Development and Qualification of a High-Pressure, High-Temperature Chemical Injection Valve

Abstract

AbstractAs conventional oil and gas resources decline, interest in unexplored or underdeveloped areas has grown steadily in recent years. High-pressures and/or high-temperatures (HPHT) are the new normal when exploring these territories, posing tremendous challenges on almost all aspects from drilling to completion and production. One of these challenges is developing chemical injection systems with high integrity and reliability specifically for HPHT applications. The chemical injection systems provide precise wellbore chemistry management by pumping down chemicals via dedicated injection lines. Working principles of chemical injection systems for HPHT applications are not significantly different from those used under less-demanding well conditions; however, challenges remain due to harsh HPHT conditions that affect material and equipment performance.This paper presents the development and qualification of an HPHT chemical injection valve that is the key flow control device in a chemical injection system.
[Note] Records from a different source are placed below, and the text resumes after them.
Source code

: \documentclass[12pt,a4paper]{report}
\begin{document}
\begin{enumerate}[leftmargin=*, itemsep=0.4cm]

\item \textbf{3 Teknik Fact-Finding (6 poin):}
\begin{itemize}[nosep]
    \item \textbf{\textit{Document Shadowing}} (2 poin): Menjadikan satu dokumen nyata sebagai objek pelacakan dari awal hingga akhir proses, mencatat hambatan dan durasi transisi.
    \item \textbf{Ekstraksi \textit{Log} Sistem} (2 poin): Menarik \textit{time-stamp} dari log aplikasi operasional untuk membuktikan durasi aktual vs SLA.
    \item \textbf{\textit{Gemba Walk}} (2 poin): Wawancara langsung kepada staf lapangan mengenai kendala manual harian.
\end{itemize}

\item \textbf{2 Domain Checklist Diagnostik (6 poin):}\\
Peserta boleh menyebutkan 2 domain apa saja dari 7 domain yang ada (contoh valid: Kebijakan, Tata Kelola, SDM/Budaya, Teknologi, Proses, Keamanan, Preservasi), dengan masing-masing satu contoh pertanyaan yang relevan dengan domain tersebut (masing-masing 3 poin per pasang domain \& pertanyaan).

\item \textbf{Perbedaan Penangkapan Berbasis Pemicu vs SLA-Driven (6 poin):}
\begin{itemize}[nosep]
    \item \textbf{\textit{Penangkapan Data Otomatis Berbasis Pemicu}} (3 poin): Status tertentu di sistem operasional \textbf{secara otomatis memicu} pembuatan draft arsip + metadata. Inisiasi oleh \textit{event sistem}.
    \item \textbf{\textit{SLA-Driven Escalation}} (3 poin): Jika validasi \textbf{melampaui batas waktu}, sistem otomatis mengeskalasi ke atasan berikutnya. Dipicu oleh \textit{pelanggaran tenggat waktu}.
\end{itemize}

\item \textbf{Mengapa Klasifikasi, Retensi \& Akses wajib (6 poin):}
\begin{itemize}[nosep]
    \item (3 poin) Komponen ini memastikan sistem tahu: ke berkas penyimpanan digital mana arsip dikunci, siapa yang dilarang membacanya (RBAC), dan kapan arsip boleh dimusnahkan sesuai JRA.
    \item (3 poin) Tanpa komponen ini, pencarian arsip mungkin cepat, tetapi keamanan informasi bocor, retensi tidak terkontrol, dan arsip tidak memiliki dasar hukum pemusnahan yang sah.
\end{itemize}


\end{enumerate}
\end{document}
The valve contains a pressure differential valve design that creates a "bubble-tight" seal between wellbore fluids and the surface, provides a constant flow rate, and eliminates valve cavitations. The valve was thoroughly tested at various temperatures, pressures and flow rates, and it withstood conditions representative of the most severe well environments. The design cycle was also shortened by integrating computational fluid dynamics (CFD) simulations into the design process and good agreement was achieved between the simulations and the experiments.